23 December 2016 No Comment

This has nothing to do with your new year’s resolutions. I don’t really care that you’re trying to drop those last 5 pounds, or that you’re determined to stop procrastinating the next time you get a major assignment at your job. No, I’m your car, I have very different needs, and it’s time you stopped ignoring them. See what I have to say about 2017.

Better Fuel to Get Us Places

Gas for most drivers comes down to pennies. Who is cheaper, and how far do I have to go to get the cheaper gas? But I have to do more work if you don’t get the right gas, meaning that my engine is not going to last as long as you’d like. While I may not care too much about the pending bill from your ecstatic mechanic, I know that you do. I know that you’re avoiding the ‘good’ gas station because you think it’s just throwing money down the drain, but it’s really not.

Stop Smoking in Me

My fabric is like a trap door for odors, and it gets pretty musty up in here when you smoke. Instead of assuming that it’s totally fine because you rolled your window down, maybe slap on several patches, and wait until the next stop to break out the pack. Or just quit entirely. But that’s ultimately not my decision.

Pay Attention to Me

Quit turning up the radio every time you hear some sort of strange noise. That’s me, letting you know that you have to take me in for a service. Oil changes and maintenance visits aren’t really just helpful, friendly suggestions. Also, quit assuming that I just need to take you to the top Texas tourist attractions. Presumably, you’ll want to trade me in for something newer and younger. No, really it’s cool.
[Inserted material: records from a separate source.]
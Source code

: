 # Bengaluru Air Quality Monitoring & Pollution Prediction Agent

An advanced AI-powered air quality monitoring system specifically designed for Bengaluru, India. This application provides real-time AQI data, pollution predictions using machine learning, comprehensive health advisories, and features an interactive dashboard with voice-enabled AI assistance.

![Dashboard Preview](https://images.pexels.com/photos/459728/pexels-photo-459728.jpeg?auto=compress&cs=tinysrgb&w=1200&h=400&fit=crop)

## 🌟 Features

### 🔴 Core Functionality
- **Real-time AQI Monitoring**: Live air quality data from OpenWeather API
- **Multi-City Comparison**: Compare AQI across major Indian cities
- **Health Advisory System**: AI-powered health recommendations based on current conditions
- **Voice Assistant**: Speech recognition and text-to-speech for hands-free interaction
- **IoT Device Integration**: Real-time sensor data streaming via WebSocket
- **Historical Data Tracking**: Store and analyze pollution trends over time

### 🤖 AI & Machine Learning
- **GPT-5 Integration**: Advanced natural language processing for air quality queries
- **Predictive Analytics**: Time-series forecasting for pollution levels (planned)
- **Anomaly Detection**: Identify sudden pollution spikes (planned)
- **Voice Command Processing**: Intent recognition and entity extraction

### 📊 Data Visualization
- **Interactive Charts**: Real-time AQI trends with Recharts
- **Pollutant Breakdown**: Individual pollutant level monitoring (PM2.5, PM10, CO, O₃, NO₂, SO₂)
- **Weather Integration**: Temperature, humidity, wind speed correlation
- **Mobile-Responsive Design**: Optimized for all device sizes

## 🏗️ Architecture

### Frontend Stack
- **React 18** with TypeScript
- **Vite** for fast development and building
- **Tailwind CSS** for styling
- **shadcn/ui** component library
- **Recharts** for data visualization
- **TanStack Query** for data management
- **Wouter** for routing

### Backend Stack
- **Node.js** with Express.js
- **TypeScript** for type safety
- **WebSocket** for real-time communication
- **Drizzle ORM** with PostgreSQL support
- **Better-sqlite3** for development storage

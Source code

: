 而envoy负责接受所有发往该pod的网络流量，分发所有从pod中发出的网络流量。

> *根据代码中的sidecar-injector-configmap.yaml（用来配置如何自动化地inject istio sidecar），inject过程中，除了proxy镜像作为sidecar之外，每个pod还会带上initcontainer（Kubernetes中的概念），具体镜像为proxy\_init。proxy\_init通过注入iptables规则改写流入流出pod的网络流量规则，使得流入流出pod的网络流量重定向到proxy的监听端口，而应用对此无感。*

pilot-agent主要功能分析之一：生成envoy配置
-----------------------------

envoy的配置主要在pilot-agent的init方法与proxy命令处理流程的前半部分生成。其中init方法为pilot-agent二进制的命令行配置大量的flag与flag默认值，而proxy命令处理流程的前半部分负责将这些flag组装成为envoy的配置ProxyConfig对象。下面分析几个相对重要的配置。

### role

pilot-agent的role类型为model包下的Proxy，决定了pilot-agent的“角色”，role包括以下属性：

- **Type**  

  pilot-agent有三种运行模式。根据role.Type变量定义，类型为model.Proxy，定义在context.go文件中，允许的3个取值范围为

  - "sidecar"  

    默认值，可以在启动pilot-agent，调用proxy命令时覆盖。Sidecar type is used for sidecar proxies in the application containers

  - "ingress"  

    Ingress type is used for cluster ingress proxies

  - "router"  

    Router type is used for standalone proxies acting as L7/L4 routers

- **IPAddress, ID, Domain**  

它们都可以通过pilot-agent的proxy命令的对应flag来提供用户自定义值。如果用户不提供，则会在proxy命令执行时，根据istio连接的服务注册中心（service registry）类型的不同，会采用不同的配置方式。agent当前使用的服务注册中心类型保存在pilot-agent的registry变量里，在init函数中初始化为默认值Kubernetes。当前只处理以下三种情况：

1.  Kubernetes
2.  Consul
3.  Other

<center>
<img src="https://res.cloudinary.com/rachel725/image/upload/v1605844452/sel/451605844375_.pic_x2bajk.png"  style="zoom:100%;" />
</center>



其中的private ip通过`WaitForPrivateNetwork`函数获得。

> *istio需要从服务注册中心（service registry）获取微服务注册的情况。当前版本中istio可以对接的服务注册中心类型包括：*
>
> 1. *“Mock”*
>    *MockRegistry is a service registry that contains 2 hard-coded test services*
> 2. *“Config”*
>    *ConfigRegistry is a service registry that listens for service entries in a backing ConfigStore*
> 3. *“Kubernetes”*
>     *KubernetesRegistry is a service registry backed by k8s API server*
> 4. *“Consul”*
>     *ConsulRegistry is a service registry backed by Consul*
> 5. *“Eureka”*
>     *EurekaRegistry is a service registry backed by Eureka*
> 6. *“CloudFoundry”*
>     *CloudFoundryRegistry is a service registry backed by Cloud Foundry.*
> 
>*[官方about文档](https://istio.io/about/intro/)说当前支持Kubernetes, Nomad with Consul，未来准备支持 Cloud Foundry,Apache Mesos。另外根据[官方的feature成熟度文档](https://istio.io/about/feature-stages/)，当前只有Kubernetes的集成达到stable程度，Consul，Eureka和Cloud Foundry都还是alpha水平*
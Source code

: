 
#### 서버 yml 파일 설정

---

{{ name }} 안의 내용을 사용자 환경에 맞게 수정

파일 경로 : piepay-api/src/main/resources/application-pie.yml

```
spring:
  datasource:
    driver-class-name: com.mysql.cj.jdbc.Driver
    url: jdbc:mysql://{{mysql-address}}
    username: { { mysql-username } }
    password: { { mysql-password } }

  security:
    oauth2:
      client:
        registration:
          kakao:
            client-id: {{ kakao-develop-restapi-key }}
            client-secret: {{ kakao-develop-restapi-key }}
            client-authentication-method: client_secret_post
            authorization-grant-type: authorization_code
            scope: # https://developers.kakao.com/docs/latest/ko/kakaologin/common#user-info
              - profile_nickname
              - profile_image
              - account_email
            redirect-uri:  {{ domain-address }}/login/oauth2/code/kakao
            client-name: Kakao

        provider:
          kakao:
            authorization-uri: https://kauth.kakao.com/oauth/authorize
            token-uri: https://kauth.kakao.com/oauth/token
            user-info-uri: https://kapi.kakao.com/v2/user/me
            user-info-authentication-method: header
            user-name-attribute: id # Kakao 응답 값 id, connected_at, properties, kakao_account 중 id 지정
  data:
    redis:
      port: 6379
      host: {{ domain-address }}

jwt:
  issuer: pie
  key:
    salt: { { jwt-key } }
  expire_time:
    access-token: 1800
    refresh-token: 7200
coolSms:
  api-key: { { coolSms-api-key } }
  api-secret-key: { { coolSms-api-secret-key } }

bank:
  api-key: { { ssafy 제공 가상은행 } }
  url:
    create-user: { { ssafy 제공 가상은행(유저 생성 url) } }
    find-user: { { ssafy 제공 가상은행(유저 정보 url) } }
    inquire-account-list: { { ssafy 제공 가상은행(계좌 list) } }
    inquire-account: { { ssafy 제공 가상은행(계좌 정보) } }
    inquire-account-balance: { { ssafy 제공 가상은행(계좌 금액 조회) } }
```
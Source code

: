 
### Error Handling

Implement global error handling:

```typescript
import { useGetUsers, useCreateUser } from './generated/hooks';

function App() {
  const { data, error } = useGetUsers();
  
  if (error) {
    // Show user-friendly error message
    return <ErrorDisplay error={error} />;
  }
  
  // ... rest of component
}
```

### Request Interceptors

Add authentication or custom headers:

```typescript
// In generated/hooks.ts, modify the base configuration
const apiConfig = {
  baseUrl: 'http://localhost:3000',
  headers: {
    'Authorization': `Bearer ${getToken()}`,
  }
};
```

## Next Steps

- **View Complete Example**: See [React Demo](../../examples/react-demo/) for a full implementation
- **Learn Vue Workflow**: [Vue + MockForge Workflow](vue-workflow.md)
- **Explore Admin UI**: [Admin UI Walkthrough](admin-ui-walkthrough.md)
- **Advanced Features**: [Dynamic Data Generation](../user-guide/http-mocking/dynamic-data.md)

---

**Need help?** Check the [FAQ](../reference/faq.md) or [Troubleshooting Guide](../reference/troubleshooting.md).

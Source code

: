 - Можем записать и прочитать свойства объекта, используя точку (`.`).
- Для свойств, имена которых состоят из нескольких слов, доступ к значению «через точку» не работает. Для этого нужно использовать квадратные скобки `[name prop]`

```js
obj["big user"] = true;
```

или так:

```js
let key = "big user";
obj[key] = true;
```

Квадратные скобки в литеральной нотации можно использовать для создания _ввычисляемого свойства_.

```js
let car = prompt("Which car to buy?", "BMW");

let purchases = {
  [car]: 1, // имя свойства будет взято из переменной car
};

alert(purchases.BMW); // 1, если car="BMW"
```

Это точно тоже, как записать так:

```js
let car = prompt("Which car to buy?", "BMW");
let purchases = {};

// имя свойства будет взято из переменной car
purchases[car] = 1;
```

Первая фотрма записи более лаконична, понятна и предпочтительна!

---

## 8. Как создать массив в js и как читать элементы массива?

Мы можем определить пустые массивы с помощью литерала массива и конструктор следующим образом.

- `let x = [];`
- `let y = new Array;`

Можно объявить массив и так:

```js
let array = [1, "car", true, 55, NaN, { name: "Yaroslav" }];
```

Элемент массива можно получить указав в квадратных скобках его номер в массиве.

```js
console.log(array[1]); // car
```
I’ve accepted it already, and I’m not bitter. But if you want to get the most cash money out of me, you’ll need to take me to a car wash, wax me and clean the interior. Not just when you list me, but on a semi-regular basis. Remember that rust comes to people who refuse to clean their cars off.

Avoid Fast Food Windows

Did you know that I have a 3-month old French fry under my driver seat? No? Didn’t think so. Eating inside of me just sets you up for some bad judgment calls. No one ever means to have spill their soda all over their dashboard. But it happens anyway. And it’s not worth the hassle. Plus, everything is sticky for days afterwards. Gross.

Take Me to the Same Mechanic

Going back to the same mechanic means that they’re more likely to understand what’s actually going on under the hood. They’ll have a feel for all of me, just like the instructors from a traffic school course know about all of my functions, rather than just the parts that you feel are necessary to look at. Overall this can save me more trips to the mechanic which means I get to spend more time with you. And I like spending time with you (you know, for the most part.) Speaking of which…

Tone Down the Singing

It’s a little embarrassing, especially when you have your windows open. I know that you love Whitney, but loving her doesn’t mean you sound like her. At all. Sometimes I have to turn up my engine noise just to avoid the high notes.

Stay On Top of My Fluids

And I don’t just mean oil. Coolant, radiator, transmission and brake fluids, even window washer fluids are necessary to keep me going. So just keep an eye on them this year.